= Vipulkumar Patel =

Indian politician

Vipulkumar Vinubhai Patel (born 1969) is an Indian politician from Gujarat. He is a former member of the Gujarat Legislative Assembly from Sojitra Assembly Constituency in Anand District. He was elected in the 2022 Gujarat Legislative Assembly election representing the Bharatiya Janata Party.

== Early life and education ==
Patel is from Sojitra, Anand district, Gujarat. He is the son of Vinubhai Shivbhai Patel. He studied Class 12 at BB Patel High School, Dabhoi and passed the examinations in 1988. He later, discontinued his studies.

== Career ==
Patel was first elected as an MLA from Sojitra Assembly constituency representing the Bharatiya Janata Party in the 2022 Gujarat Legislative Assembly election.

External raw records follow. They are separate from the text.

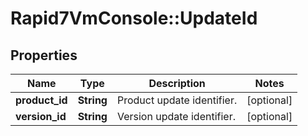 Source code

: # Rapid7VmConsole::UpdateId

## Properties
Name | Type | Description | Notes
------------ | ------------- | ------------- | -------------
**product_id** | **String** | Product update identifier. | [optional] 
**version_id** | **String** | Version update identifier. | [optional] 


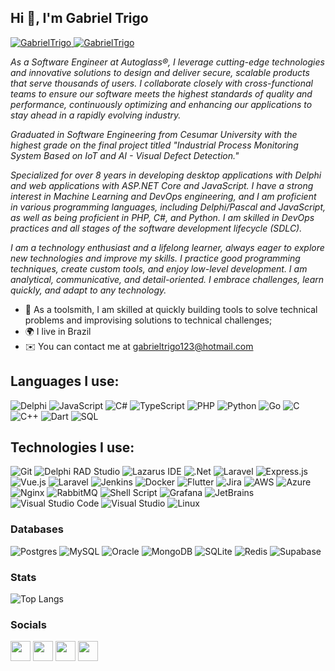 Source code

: <h2 align="left">Hi 👋, I'm Gabriel Trigo</h2>

<p align="left">
	<a href="https://github.com/GabrielTrigo">
		<img src="https://komarev.com/ghpvc/?username=GabrielTrigo&label=Profile%20views&color=0e75b6&style=flat" alt="GabrielTrigo" />
	</a>
	<a href="https://github.com/GabrielTrigo">
		<img src="https://img.shields.io/github/followers/GabrielTrigo?label=Followers" alt="GabrielTrigo" />
	</a>
</p>

*As a Software Engineer at Autoglass®, I leverage cutting-edge technologies and innovative solutions to design and deliver secure, scalable products that serve thousands of users. I collaborate closely with cross-functional teams to ensure our software meets the highest standards of quality and performance, continuously optimizing and enhancing our applications to stay ahead in a rapidly evolving industry.*

*Graduated in Software Engineering from Cesumar University with the highest grade on the final project titled "Industrial Process Monitoring System Based on IoT and AI - Visual Defect Detection."*

*Specialized for over 8 years in developing desktop applications with Delphi and web applications with ASP.NET Core and JavaScript. I have a strong interest in Machine Learning and DevOps engineering, and I am proficient in various programming languages, including Delphi/Pascal and JavaScript, as well as being proficient in PHP, C#, and Python. I am skilled in DevOps practices and all stages of the software development lifecycle (SDLC).*

*I am a technology enthusiast and a lifelong learner, always eager to explore new technologies and improve my skills. I practice good programming techniques, create custom tools, and enjoy low-level development. I am analytical, communicative, and detail-oriented. I embrace challenges, learn quickly, and adapt to any technology.*

- 🚀 As a toolsmith, I am skilled at quickly building tools to solve technical problems and improvising solutions to technical challenges;
- 🌍 I live in Brazil
- ✉️ You can contact me at [gabrieltrigo123@hotmail.com](mailto:gabrieltrigo123@hotmail.com)

## Languages I use:
![Delphi](https://img.shields.io/badge/Delphi-000000?style=for-the-badge&logo=delphi&logoColor=white)
![JavaScript](https://img.shields.io/badge/javascript-000000.svg?style=for-the-badge&logo=javascript&logoColor=white)
![C#](https://img.shields.io/badge/c%23-000000.svg?style=for-the-badge&logo=csharp&logoColor=white)
![TypeScript](https://img.shields.io/badge/typescript-000000.svg?style=for-the-badge&logo=typescript&logoColor=white)
![PHP](https://img.shields.io/badge/php-000000.svg?style=for-the-badge&logo=php&logoColor=white)
![Python](https://img.shields.io/badge/python-000000?style=for-the-badge&logo=python&logoColor=white)
![Go](https://img.shields.io/badge/go-000000.svg?style=for-the-badge&logo=go&logoColor=white)
![C](https://img.shields.io/badge/c-000000.svg?style=for-the-badge&logo=c&logoColor=white)
![C++](https://img.shields.io/badge/c++-000000.svg?style=for-the-badge&logo=c%2B%2B&logoColor=white)
![Dart](https://img.shields.io/badge/dart-000000.svg?style=for-the-badge&logo=dart&logoColor=white)
![SQL](https://img.shields.io/badge/-SQL-000000?style=for-the-badge&logo=MySQL&logoColor=white)

## Technologies I use:
![Git](https://img.shields.io/badge/-Git-000000?style=for-the-badge&logo=git&logoColor=white)
![Delphi RAD Studio](https://img.shields.io/badge/Delphi_RAD_Studio-000000?style=for-the-badge&logo=delphi&logoColor=white)
![Lazarus IDE](https://img.shields.io/badge/-Lazarus-000000?style=for-the-badge&logo=Lazarus&logoColor=white)
![.Net](https://img.shields.io/badge/.NET-000000?style=for-the-badge&logo=.net&logoColor=white)
![Laravel](https://img.shields.io/badge/laravel-000000.svg?style=for-the-badge&logo=laravel&logoColor=white)
![Express.js](https://img.shields.io/badge/express.js-000000.svg?style=for-the-badge&logo=express&logoColor=white)
![Vue.js](https://img.shields.io/badge/vuejs-000000.svg?style=for-the-badge&logo=vuedotjs&logoColor=white)
![Laravel](https://img.shields.io/badge/laravel-000000.svg?style=for-the-badge&logo=laravel&logoColor=white)
![Jenkins](https://img.shields.io/badge/jenkins-000000.svg?style=for-the-badge&logo=jenkins&logoColor=white)
![Docker](https://img.shields.io/badge/docker-000000.svg?style=for-the-badge&logo=docker&logoColor=white)
![Flutter](https://img.shields.io/badge/Flutter-000000.svg?style=for-the-badge&logo=Flutter&logoColor=white)
![Jira](https://img.shields.io/badge/jira-000000.svg?style=for-the-badge&logo=jira&logoColor=white)
![AWS](https://img.shields.io/badge/AWS-000000.svg?style=for-the-badge&logo=amazon-aws&logoColor=white)
![Azure](https://img.shields.io/badge/azure-000000.svg?style=for-the-badge&logo=microsoftazure&logoColor=white)
![Nginx](https://img.shields.io/badge/nginx-000000.svg?style=for-the-badge&logo=nginx&logoColor=white)
![RabbitMQ](https://img.shields.io/badge/Rabbitmq-000000?style=for-the-badge&logo=rabbitmq&logoColor=white)
![Shell Script](https://img.shields.io/badge/shell_script-000000.svg?style=for-the-badge&logo=gnu-bash&logoColor=white)
![Grafana](https://img.shields.io/badge/grafana-000000.svg?style=for-the-badge&logo=grafana&logoColor=white)
![JetBrains](https://img.shields.io/badge/-JetBrains-000000?style=for-the-badge&logo=JetBrains)
![Visual Studio Code](https://img.shields.io/badge/Visual%20Studio%20Code-000000.svg?style=for-the-badge&logo=visual-studio-code&logoColor=white)
![Visual Studio](https://img.shields.io/badge/Visual%20Studio-000000.svg?style=for-the-badge&logo=visual-studio&logoColor=white)
![Linux](https://img.shields.io/badge/Linux-000000?style=for-the-badge&logo=linux&logoColor=white)

### Databases
![Postgres](https://img.shields.io/badge/postgres-000000.svg?style=for-the-badge&logo=postgresql&logoColor=white)
![MySQL](https://img.shields.io/badge/mysql-000000.svg?style=for-the-badge&logo=mysql&logoColor=white)
![Oracle](https://img.shields.io/badge/Oracle-000000?style=for-the-badge&logo=oracle&logoColor=white)
![MongoDB](https://img.shields.io/badge/MongoDB-000000.svg?style=for-the-badge&logo=mongodb&logoColor=white)
![SQLite](https://img.shields.io/badge/sqlite-000000.svg?style=for-the-badge&logo=sqlite&logoColor=white)
![Redis](https://img.shields.io/badge/redis-000000.svg?style=for-the-badge&logo=redis&logoColor=white)
![Supabase](https://img.shields.io/badge/Supabase-000000?style=for-the-badge&logo=supabase&logoColor=white)

### Stats
![Top Langs](https://github-readme-stats.vercel.app/api/top-langs/?username=GabrielTrigo&hide_progress=true&theme=dark)

### Socials

<p align="left"> <a href="https://discord.com/users/gab.trigo#5952" target="_blank" rel="noreferrer"><img src="https://raw.githubusercontent.com/danielcranney/readme-generator/main/public/icons/socials/discord.svg" width="32" height="32" /></a> <a href="http://www.instagram.com/gatrigo" target="_blank" rel="noreferrer"><img src="https://raw.githubusercontent.com/danielcranney/readme-generator/main/public/icons/socials/instagram.svg" width="32" height="32" /></a> <a href="https://www.linkedin.com/in/gabriel-trigo-982968161" target="_blank" rel="noreferrer"><img src="https://raw.githubusercontent.com/danielcranney/readme-generator/main/public/icons/socials/linkedin.svg" width="32" height="32" /></a> <a href="https://www.youtube.com/c/GabrielTrigo" target="_blank" rel="noreferrer"><img src="https://raw.githubusercontent.com/danielcranney/readme-generator/main/public/icons/socials/youtube.svg" width="32" height="32" /></a></p>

He polled 87,300 votes and defeated his nearest rival and two time sitting MLA, Poonambhai Madhabhai Parmar of the Indian National Congress, by a margin of 29,519 votes. Earlier in the 2017 Gujarat Legislative Assembly election, he lost to the same candidate, Poonambhai Madhabhai Parmar of the Congress Party, by a margin of 2,246 votes. In 2017, Patel polled votes 69,639 votes against 71,885 votes to Parmar. He first contested the Sojitra seat in the 2012 Gujarat Legislative Assembly election and lost to the same Congress candidate Parmar.